Fixed Indexed Annuity Rates: What to Actually Compare
Fixed Indexed Annuities are structurally more complex than MYGAs, and comparing their rates requires understanding three distinct crediting mechanisms that insurers use. The most common is the cap rate — an annual ceiling on the interest that can be credited based on index performance. If an FIA has a twelve-percent annual cap on the S&P 500 and the index gains twenty-two percent in a given year, the buyer is credited twelve percent. If the index loses fifteen percent, the buyer is credited zero — the floor protection that defines the FIA structure. Understanding what an annuity cap rate means is therefore the starting point for any FIA rate comparison.
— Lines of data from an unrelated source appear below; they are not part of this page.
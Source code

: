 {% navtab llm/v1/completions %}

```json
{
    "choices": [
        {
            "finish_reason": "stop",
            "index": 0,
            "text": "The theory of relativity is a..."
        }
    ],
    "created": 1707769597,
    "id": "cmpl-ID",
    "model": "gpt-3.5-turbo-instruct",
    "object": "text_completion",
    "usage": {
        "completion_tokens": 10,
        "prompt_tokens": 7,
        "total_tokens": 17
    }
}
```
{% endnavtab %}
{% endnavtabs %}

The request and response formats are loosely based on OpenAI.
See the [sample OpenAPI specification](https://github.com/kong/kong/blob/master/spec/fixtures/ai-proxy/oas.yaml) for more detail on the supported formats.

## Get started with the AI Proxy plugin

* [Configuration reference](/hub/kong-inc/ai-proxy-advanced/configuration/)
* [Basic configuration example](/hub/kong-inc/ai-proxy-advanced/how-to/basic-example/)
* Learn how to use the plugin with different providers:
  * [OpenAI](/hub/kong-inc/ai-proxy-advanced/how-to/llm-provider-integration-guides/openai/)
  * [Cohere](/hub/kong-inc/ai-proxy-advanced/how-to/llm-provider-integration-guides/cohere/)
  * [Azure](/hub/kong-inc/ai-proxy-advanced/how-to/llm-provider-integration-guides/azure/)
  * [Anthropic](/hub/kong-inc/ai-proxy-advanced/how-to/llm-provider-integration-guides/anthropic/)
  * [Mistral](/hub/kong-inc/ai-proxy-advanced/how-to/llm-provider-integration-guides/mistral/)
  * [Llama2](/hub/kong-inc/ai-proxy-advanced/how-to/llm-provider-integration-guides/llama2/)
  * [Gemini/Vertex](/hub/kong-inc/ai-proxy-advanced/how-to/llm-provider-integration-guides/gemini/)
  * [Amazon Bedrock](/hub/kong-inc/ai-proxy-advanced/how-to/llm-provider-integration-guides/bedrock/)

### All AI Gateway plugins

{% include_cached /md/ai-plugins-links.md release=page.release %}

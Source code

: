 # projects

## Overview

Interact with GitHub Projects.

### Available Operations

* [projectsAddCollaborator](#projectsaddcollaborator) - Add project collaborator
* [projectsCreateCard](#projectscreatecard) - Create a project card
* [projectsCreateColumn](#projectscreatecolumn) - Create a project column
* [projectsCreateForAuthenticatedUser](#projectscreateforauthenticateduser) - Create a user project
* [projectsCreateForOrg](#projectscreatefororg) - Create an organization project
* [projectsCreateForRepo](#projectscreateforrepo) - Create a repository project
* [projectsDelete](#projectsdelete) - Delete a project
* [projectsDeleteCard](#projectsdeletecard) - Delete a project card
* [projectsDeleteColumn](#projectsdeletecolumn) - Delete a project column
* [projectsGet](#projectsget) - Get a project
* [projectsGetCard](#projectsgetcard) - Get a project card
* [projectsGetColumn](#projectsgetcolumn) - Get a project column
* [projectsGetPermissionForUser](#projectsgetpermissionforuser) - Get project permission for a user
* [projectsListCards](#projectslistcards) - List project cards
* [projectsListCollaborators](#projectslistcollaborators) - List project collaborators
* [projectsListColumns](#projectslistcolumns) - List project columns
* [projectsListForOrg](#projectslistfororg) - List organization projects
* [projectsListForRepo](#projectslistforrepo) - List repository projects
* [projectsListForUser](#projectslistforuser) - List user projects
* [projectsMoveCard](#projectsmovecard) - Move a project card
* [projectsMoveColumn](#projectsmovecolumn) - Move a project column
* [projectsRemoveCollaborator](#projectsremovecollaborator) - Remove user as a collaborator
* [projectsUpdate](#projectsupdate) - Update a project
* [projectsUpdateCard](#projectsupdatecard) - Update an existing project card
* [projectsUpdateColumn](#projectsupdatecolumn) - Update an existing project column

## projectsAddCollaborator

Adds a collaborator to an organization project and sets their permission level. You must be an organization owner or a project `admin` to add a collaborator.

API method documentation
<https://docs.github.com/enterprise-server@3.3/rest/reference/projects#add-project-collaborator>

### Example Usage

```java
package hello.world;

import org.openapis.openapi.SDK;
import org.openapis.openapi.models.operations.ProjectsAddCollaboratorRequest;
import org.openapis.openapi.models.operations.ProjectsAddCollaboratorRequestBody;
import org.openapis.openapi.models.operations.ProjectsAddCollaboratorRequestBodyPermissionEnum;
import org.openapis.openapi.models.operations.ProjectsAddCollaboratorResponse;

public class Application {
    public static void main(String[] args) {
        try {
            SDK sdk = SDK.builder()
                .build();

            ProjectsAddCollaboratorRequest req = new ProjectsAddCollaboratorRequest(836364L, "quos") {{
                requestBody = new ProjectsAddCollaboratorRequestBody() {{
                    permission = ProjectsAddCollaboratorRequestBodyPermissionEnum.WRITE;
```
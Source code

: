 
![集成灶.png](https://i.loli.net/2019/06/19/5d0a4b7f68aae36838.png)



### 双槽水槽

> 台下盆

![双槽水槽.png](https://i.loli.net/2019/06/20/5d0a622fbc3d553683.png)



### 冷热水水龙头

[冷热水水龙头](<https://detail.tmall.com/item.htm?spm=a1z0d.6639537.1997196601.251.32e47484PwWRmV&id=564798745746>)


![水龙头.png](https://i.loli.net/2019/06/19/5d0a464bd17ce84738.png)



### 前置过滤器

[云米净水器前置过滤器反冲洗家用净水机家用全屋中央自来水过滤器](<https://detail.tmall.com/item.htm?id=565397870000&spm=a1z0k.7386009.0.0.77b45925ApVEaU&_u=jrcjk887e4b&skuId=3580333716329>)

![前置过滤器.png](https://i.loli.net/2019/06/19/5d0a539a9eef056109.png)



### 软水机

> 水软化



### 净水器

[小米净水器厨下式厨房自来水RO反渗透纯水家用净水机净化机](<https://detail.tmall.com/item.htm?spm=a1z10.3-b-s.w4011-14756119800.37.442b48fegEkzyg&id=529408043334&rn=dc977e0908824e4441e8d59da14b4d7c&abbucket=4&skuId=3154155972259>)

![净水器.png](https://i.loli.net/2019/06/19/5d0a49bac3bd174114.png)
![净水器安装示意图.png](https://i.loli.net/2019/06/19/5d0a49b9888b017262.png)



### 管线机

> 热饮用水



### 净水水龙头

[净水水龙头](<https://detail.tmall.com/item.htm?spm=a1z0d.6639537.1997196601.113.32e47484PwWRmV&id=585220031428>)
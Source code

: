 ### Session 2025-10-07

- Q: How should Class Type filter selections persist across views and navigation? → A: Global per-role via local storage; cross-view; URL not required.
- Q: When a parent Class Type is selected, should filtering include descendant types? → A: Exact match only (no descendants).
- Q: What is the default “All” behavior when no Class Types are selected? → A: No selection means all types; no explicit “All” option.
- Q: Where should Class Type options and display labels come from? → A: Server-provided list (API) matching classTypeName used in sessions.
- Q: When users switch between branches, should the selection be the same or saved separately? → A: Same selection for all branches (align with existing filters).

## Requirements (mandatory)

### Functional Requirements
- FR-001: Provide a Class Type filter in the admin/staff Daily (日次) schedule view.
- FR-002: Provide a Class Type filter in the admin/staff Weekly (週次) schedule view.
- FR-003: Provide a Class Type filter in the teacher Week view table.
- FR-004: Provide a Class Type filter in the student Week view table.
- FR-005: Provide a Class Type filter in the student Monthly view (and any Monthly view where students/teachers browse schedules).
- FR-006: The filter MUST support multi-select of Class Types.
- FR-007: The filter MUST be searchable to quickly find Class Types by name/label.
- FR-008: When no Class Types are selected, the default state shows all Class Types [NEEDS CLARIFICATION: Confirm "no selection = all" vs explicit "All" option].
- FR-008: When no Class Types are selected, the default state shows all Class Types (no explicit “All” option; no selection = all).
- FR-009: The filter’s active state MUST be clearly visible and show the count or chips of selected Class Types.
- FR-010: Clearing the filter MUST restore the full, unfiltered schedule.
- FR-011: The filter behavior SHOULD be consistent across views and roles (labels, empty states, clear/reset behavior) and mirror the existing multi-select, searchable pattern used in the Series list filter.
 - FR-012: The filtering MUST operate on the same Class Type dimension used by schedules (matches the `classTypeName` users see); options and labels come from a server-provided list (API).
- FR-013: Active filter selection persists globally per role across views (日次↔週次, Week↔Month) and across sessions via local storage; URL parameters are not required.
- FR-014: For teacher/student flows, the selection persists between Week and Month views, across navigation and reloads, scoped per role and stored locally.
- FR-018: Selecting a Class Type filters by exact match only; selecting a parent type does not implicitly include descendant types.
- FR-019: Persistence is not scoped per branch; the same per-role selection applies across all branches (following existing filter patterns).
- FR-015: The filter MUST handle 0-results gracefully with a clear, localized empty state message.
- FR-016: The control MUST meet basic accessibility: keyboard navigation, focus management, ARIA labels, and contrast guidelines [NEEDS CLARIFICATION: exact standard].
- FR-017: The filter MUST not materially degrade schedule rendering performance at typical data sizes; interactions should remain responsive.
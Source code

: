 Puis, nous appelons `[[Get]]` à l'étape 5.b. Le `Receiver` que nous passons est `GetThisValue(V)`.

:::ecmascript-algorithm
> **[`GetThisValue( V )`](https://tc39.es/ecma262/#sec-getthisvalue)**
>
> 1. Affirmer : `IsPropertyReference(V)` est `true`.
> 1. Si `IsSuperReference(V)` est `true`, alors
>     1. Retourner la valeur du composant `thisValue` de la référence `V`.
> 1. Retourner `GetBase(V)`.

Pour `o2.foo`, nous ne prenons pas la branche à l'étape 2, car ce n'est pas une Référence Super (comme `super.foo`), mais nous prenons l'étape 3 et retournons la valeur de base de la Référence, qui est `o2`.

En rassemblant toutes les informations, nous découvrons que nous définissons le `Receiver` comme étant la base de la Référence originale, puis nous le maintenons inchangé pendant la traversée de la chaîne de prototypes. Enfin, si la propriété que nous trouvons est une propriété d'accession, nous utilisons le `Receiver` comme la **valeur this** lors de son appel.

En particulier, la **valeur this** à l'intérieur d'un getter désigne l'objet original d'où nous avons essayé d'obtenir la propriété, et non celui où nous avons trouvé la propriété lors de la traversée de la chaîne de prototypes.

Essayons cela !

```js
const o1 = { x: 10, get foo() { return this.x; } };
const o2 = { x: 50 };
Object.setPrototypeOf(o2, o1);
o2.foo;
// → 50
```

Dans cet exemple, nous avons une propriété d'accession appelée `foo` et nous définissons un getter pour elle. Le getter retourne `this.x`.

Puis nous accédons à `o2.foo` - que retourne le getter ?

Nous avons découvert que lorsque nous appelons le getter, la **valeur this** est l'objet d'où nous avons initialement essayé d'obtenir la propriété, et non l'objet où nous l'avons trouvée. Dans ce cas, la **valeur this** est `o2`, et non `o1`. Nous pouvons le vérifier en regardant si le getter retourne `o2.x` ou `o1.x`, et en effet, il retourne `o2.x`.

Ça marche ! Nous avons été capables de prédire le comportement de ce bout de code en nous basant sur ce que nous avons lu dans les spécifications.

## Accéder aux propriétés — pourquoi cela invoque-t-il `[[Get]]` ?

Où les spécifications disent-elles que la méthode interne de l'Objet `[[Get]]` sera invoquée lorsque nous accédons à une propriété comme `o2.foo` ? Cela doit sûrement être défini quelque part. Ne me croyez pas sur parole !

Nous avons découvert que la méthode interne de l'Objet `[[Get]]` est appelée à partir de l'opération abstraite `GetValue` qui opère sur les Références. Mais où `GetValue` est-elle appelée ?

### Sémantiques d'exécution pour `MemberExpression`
The second common crediting mechanism is the participation rate — instead of a cap, the insurer credits a fixed percentage of the index’s actual gain. A seventy-percent participation rate on an index that gains twenty percent produces fourteen percent credited interest. The third mechanism is the spread, sometimes called a margin or fee — the insurer subtracts a fixed percentage from the actual index gain and credits the remainder. A two-percent spread on a twenty-percent gain produces eighteen percent in credited interest. Understanding participation rates and spread rates alongside cap rates creates a complete picture of how different FIA products compare — and why a product with a lower cap but a higher participation rate may actually outperform over a multi-year period depending on index behavior. Crucially, cap rates and participation rates on FIAs are not always guaranteed for the life of the contract — they may be renewed annually at the carrier’s discretion, within contractually guaranteed minimum floors. Reviewing whether fixed indexed annuity rates change and under what conditions is essential before committing to a long-term FIA contract.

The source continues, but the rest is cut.